Le futur musée d’histoire de France sans domicile fixe

Cela faisait plusieurs mois que personne n’en parlait plus publiquement… Au point que certains ricanaient : le grand projet présidentiel de musée d’histoire de France n’allait-il pas finir aux oubliettes?Le ministre de la Culture, Frédéric Mitterrand, a montré récemment qu’il n’en était rien. Le projet existe toujours,  sous la houlette de Jean-François Hébert, président du Château de Fontainebleau. Mais justement, a précisé sur Europe 1, le ministre, le 16 mai dernier « la maison d’histoire de France » (telle qu’on l’appelle aujourd’hui, c’est plus moderne), n’ira pas à Fontainebleau : trop lié à la « monarchie »  – comme si Napoléon n’y avait pas séjourné !

Le suspense est donc reparti pour un tour : Les Invalides? Le château de Vincennes? Les deux lieux ont la cote et selon l’historien Jean-Pierre Rioux qui avait été chargé, l’an dernier, d’un premier rapport sur cette localisation « il est évident que la philosophie de cette Maison de l’histoire de France sera différente selon les murs qui l’abriteront.  » Ainsi, les Invalides, musée d’histoire militaire imposeront sans doute une vision plus événementielle, plus traditionnelle que Vincennes. Mais on parle aussi de plus en plus de  l’Ile Seguin, en jachère, à Boulogne-Billancourt
Un outsider est en train de pointer son nez : l’hôtel de la Marine, place de la Concorde. Ce magnifique hôtel particulier, pendant de l’hôtel de Crillon, dessinés tous deux au XVIIIe siècle par l’architecte Gabriel (qui conçu aussi, entre autres, le Petit Trianon de Versailles).  Cet élégant et immense édifice vient d’être laissé vide par l’Etat major de la Marine, avec tout son décor et son mobilier d’époque !

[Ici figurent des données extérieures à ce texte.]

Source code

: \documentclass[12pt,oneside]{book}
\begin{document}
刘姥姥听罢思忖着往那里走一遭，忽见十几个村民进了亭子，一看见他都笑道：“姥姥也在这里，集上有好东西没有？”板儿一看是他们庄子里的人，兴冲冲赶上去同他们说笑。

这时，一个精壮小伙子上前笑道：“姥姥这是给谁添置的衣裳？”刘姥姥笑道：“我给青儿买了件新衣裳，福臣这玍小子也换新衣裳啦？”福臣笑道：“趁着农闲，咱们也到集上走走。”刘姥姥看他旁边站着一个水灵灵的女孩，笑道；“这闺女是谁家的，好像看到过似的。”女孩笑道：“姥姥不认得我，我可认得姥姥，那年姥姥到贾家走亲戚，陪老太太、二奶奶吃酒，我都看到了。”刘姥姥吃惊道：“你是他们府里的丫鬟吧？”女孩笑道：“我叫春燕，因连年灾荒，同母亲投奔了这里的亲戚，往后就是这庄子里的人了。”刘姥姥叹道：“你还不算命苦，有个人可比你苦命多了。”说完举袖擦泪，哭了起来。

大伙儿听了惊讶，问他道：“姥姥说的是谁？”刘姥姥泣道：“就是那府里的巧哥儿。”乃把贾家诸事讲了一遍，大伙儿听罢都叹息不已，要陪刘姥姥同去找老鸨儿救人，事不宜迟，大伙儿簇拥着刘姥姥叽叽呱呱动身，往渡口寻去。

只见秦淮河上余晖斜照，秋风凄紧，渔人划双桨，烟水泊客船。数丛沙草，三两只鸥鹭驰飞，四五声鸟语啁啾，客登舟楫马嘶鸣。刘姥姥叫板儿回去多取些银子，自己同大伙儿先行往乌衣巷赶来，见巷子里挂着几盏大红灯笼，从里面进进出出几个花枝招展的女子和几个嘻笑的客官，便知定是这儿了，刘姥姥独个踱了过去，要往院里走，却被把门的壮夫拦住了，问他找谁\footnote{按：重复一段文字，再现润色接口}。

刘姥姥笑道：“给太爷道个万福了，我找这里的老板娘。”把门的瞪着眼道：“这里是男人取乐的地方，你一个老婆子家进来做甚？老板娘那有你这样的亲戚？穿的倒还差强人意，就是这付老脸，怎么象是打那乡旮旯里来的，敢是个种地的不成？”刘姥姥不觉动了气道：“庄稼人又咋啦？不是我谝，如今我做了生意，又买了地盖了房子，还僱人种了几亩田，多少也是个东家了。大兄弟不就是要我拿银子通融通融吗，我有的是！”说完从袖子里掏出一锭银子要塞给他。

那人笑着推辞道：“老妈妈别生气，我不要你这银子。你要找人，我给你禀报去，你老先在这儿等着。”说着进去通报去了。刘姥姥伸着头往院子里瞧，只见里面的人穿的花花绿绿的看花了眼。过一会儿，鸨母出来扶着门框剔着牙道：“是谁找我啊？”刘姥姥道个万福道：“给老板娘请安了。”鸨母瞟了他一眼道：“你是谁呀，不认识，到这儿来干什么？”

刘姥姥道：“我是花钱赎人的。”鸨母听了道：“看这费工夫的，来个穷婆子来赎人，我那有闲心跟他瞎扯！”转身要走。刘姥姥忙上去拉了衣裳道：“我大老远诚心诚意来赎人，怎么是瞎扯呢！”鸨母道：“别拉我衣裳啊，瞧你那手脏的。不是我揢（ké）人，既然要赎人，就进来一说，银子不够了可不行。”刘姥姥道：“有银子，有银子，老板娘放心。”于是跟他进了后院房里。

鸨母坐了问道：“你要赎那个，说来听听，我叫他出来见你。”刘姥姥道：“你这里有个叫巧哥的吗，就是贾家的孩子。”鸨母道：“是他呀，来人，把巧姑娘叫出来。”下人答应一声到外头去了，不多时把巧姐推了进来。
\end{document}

Les rumeurs les plus folles courent sur son devenir : un palace clinquant? Un complexe de salons privés? Les associations de protection du patrimoine sont inquiètes.  Alors, pourquoi pas un musée d’histoire de France qui respecterait l’esprit des lieux?
Pour l’instant, on ignore même si ce projet toujours « sans domicile fixe » survivra finalement à la politique de rigueur budgétaire qui s’annonce. Frédéric Mitterrand semble penser que oui. Mais cela fait plus d’un an que la réflexion est lancée. Le Président pourrait trancher le 20 juin prochain.